Warming Up to the Catholic Church

I’m no historian, but when I was in school there are two facts I learned about the 1960 presidential election that always stayed with me:

  1. John F. Kennedy won the election largely on the strength of his performance in the televised debate. Although people who listened to the debate on the radio thought his opponent, Richard Nixon, got the better of him, TV watchers were hypnotized by Kennedy’s steady, handsome gaze and repulsed by Nixon’s nervous, sweaty, shifty, beady, slightly creepy, overcaffeinated, underrested, shockingly visible difficulty hiding an unslakeable thirst for power and lust to punish his enemies, and, uh… what was I talking about again?
  2. Oh yeah: Despite his youth, vigor, good looks, war record, and clearly articulated vision for the country, there was one thing about Kennedy that made people uneasy: he was Catholic. Critics worried that Kennedy would take his orders from the Vatican, rather than from the Constitution, that the Pope would have his own Batphone in the Oval Office, which he would use to order Kennedy to… what? I don’t know what kind of treason people thought Kennedy might commit in the service of the pontiff, but it was a big deal at the time.

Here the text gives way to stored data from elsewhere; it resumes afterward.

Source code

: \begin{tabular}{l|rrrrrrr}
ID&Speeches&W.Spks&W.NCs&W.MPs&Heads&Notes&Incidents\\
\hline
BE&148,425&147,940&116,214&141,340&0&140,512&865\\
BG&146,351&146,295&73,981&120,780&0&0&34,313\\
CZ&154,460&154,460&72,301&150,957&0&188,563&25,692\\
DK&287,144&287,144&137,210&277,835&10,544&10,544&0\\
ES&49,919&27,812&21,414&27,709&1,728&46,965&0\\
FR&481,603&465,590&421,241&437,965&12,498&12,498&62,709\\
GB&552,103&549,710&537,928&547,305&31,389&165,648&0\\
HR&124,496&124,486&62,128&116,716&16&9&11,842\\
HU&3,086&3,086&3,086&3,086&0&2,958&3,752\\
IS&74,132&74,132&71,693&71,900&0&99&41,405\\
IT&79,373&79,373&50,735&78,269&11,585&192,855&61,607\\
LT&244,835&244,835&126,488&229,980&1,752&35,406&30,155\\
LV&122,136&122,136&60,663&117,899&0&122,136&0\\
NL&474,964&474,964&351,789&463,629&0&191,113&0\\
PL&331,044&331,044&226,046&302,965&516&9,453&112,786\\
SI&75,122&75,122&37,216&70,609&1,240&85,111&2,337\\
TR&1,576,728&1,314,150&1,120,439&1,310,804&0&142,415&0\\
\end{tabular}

What a difference a half century makes. Judging by Pope Francis’ rapturous reception in the U.S. over the last couple of days, we aren’t just okay with the pope having an influence in Washington; we’re holding a televised competition to see who can get down on their bellies and lick his boots the cleanest.

When Francis’ plane landed, President Obama was at the bottom of the stairs when Francis got off the plane with flowers and candy.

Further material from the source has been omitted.